(ANSA) - ROME, AUG 11 - Former industry minister Carlo
Calenda and former premier Matteo Renzi reached a deal Thursday
to team up their two centrist parties, Azione (Action) and
Italia Viva (IV), in a so-called 'third pole' of Italian
politics for the September 25 general election.
"For the first time today a serious and pragmatic alternative to
the 'bi-populism' of right and left, which has devastated this
country and ditched (outgoing premier Mario) Draghi, has been
born," said Calenda.
"I thank Matteo Renzi for his generosity. Now Italia Viva and
Azione are together in earnest for Italy".
"If you place your trust in this third pole we'll try to stop
the victory of the right and left on the basis of Draghi's
agenda," Calenda said.
Renzi posted a video of him passing to a soccer player who
scores a goal saying "assists are also useful in politics".

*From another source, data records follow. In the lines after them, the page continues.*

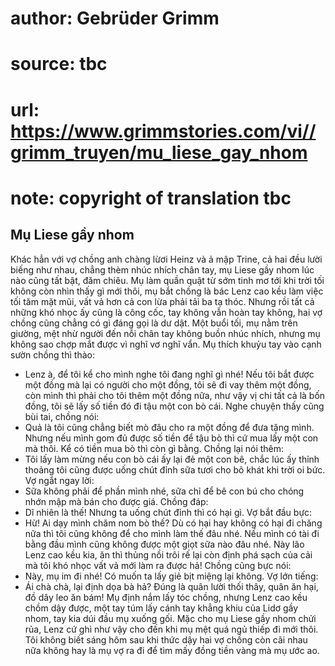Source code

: # author: Gebrüder Grimm
# source: tbc
# url: https://www.grimmstories.com/vi//grimm_truyen/mu_liese_gay_nhom
# note: copyright of translation tbc

## Mụ Liese gầy nhom 

Khác hẳn với vợ chồng anh chàng lừơi Heinz và ả mập Trine, cả hai đều
lười biếng như nhau, chẳng thèm nhúc nhích chân tay, mụ Liese gầy nhom
lúc nào cũng tất bật, đăm chiêu. Mụ làm quần quật từ sớm tinh mơ tới khi
trời tối không còn nhìn thấy gì mới thôi, mụ bắt chồng là bác Lenz cao
kều làm việc tối tăm mặt mũi, vất vả hơn cả con lừa phải tải ba tạ thóc.
Nhưng rồi tất cả những khó nhọc ấy cũng là công cốc, tay không vẫn hoàn
tay không, hai vợ chồng cũng chẳng có gì đáng gọi là dư dật.
Một buổi tối, mụ nằm trên giường, mệt nhừ người đến nỗi chân tay không
buồn nhúc nhích, nhưng mụ không sao chợp mắt được vì nghĩ vơ nghĩ vẩn.
Mụ thích khuỷu tay vào cạnh sườn chồng thì thào:
- Lenz à, để tôi kể cho mình nghe tôi đang nghĩ gì nhé! Nếu tôi bắt được
một đồng mà lại có người cho một đồng, tôi sẽ đi vay thêm một đồng, còn
mình thì phải cho tôi thêm một đồng nữa, như vậy vị chi tất cả là bốn
đồng, tôi sẽ lấy số tiền đó đi tậu một con bò cái.
Nghe chuyện thấy cũng bùi tai, chồng nói:
- Quả là tôi cũng chẳng biết mò đâu cho ra một đồng để đưa tặng mình.
Nhưng nếu mình gom đủ được số tiền để tậu bò thì cứ mua lấy một con mà
thôi. Kể có tiền mua bò thì còn gì bằng.
Chồng lại nói thêm:
- Tôi lấy làm mừng nếu con bò cái ấy lại đẻ một con bê, chắc lúc ấy
thỉnh thoảng tôi cũng được uống chút đỉnh sữa tươi cho bõ khát khi trời
oi bức.
Vợ ngắt ngay lời:
- Sữa không phải để phần mình nhé, sữa chỉ để bê con bú cho chóng nhớn
mập mà bán cho được giá.
Chồng đáp:
- Dĩ nhiên là thế! Nhưng ta uống chút đỉnh thì có hại gì.
Vợ bắt đầu bực:
- Hừ! Ai dạy mình chăm nom bò thế? Dù có hại hay không có hại đi chăng
nữa thì tôi cũng không để cho mình làm thế đâu nhé. Nếu mình có tài đi
bằng đầu mình cũng không được một giọt sữa nào đâu nhé. Này lão Lenz cao
kều kia, ăn thì thủng nồi trôi rế lại còn định phá sạch của cải mà tôi
khó nhọc vất vả mới làm ra được hả!
Chồng cũng bực nói:
- Này, mụ im đi nhé! Có muốn ta lấy giẻ bịt miệng lại không.
Vợ lớn tiếng:
- Ái chà chà, lại định dọa bà hả? Đúng là quân lười thối thây, quân ăn
hại, đồ dây leo ăn bám!
Mụ định nắm lấy tóc chồng, nhưng Lenz cao kều chồm dậy được, một tay túm
lấy cánh tay khẳng khiu của Lidơ gầy nhom, tay kia dúi đầu mụ xuống gối.
Mặc cho mụ Liese gầy nhom chửi rủa, Lenz cứ ghì như vậy cho đến khi mụ
mệt quá ngủ thiếp đi mới thôi.
Tôi không biết sáng hôm sau khi thức dậy hai vợ chồng còn cãi nhau nữa
không hay là mụ vợ ra đi để tìm mấy đồng tiền vàng mà mụ ước ao.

The former centre-left prime minister said "we have decided to
try, and on September 25 you will also find this possibility:
don't be content with the least worst, send people of quality to
parliament."
He said "now everyone must set to work to save Italy from the
nationalists and the populists....we succeeded with Draghi when
no one believed, so let's try again now," said the IV leader,
who was instrumental in bringing the former European central
banker to the premiership in early 2021.
Calenda, for his part, predicted that former allies the
centre-left Democratic Party (PD) and the populist 5-Star
Movement (M5S), which started the push to bring down Draghi last
month, scotching its alliance with the PD, would get back
together "two minutes after the elections".
Calenda also commended hard right Brothers of Italy (FdI) leader
Giorgia Meloni, on course to becoming Italy's first woman and
first post-fascist prime minister, for condemning Fascism in a
video message to the foreign press on Wednesday.
The so-called 'third pole', between the opposing centre-right
and centre-left blocs, is currently polling at around 4% but
Calenda is optimistic about grabbing votes from ex-premier
Silvio Berlusconi's centre-right Forza Italia (FI) party, which
has a somewhat similar electorate.
Calenda on Sunday pulled out of an electoral pact with the
PD, which Renzi once led, after the PD teamed up with smaller
leftwing and liberal parties including Italian Left (SI) and
Green Europe (EV), spurring Renzi to take up the baton for the
potential third bloc in Italian politics.
"We are willing to join the team because the Third Pole would be
the great surprise of the elections and only a strong third pole
would be able to ask (former European Central Bank chief) Draghi
to stay on in the premier's office", said the IV chief, who has
been shunned by his former party the PD and its leader, the
former premier he brought down in 2014, Enrico Letta.
Both Calenda and Renzi are campaigning on continuing the
reformist agenda of Draghi, whose national unity government was
brought down last month by a rebellion spearheaded by the M5S of
his predecessor as premier, Giuseppe Conte.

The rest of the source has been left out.